Trial pharmacists: SCR improves patient safety
Access to the summary care record (SCR) allows pharmacists to dispense emergency supplies without verifying a patient's medicines with a GP, say pharmacists trialling the service
EXCLUSIVE
Pharmacists who are trialling access to the summary care record (SCR) have praised the system for improving patient safety and enhancing services.

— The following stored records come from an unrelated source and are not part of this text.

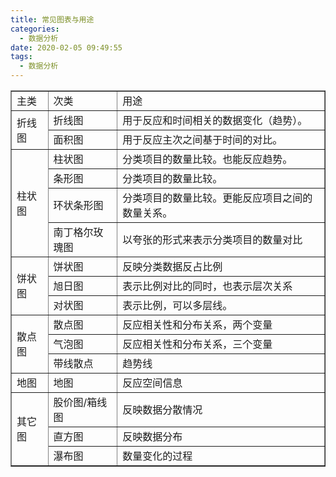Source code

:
 ```yaml
---
title: 常见图表与用途
categories:
  - 数据分析
date: 2020-02-05 09:49:55
tags:
  - 数据分析
---
```

<table width="100%" border="1">
  <tbody>
    <tr>
      <td>主类 </td>
      <td>次类 </td>
      <td>用途 </td>
    </tr>
    <tr>
      <td rowspan="2">折线图</td>
      <td>折线图</td>
      <td>用于反应和时间相关的数据变化（趋势）。</td>
    </tr>
    <tr>
      <td>面积图</td>
      <td>用于反应主次之间基于时间的对比。</td>
    </tr>
    <tr>
      <td rowspan="4">柱状图</td>
      <td>柱状图</td>
      <td>分类项目的数量比较。也能反应趋势。</td>
    </tr>
    <tr>
      <td>条形图</td>
      <td>分类项目的数量比较。</td>
    </tr>
    <tr>
      <td>环状条形图</td>
      <td>分类项目的数量比较。更能反应项目之间的数量关系。</td>
    </tr>
    <tr>
      <td>南丁格尔玫瑰图</td>
      <td>以夸张的形式来表示分类项目的数量对比</td>
    </tr>
    <tr>
      <td rowspan="3">饼状图</td>
      <td>饼状图</td>
      <td>反映分类数据反占比例</td>
    </tr>
    <tr>
      <td>旭日图</td>
      <td>表示比例对比的同时，也表示层次关系</td>
    </tr>
    <tr>
      <td>对状图</td>
      <td>表示比例，可以多层线。</td>
    </tr>
    <tr>
      <td rowspan="3">散点图</td>
      <td>散点图</td>
      <td>反应相关性和分布关系，两个变量</td>
    </tr>
    <tr>
      <td>气泡图</td>
      <td>反应相关性和分布关系，三个变量</td>
    </tr>
    <tr>
      <td>带线散点</td>
      <td>趋势线</td>
    </tr>
    <tr>
      <td>地图</td>
      <td>地图</td>
      <td>反应空间信息</td>
    </tr>
    <tr>
      <td rowspan="3">其它图</td>
      <td>股价图/箱线图</td>
      <td>反映数据分散情况</td>
    </tr>
    <tr>
      <td>直方图</td>
      <td>反映数据分布</td>
    </tr>
    <tr>
      <td>瀑布图</td>
      <td>数量变化的过程</td>
    </tr>
  </tbody>
</table>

As part of an NHS England pilot that launched in October, pharmacies across West Yorkshire, North Derbyshire, Northamptonshire, Somerset and Sheffield have SCR access. One hundred pharmacies are taking part in the pilot, according to PSNC, and participating pharmacists told C+D that access had been particularly useful for checking a patient’s medication history before making an emergency supply.
Pharmacist Justin Margison from Quantock Pharmacy in Watchet, Somerset told C+D that SCR access was “brilliant” and gave pharmacists “a firm legal backing” when supplying medicines in this situation.
“If the patient has got no repeat [prescription] slip [or] any old packaging, we have no way of knowing for sure that they actually have the medication. So [the SCR] gives us a cast iron answer as to whether they have it and how long they have been using it,” he said.
The SCR also allowed pharmacists to check the medication records of patients who had not visited the pharmacy before to ensure they would not experience any adverse reactions, he added.
A ‘major benefit’
Martin Bennett, managing director of Wicker Pharmacy in Sheffield, agreed that the “major benefit” of SCR came when making emergency supplies. But the SCR also allowed pharmacists to check extra information about patients’ drugs - such as dosage - without the need to call a GP.
“It comes in handy with customers that aren’t aware of the conditions they’ve got. I have used it to verify if someone is an asthmatic [and needs a] free flu jab,” he told C+D.
Sohaib Saleem, a pharmacist at Eye Pharmacy in Mirfield, West Yorkshire, said the SCR acted as a good reference point when conducting MURs. “It’s really useful, especially when the doctor is not available,” he said.
It also helped to prevent drug interactions when patients on multiple medicines could not remember which ones they were taking, he added.
The RPS said in October that the results of the pilot and any recommendations for the potential rollout of records access to other pharmacies would be finalised before the end of March.
In September, the head of the pilot predicted that all pharmacists would have read-only access to the SCR within two years, and would be able to amend patient records within five years. But pharmacists told C+D that this was "too long" to wait, and urged the government to speed up the process.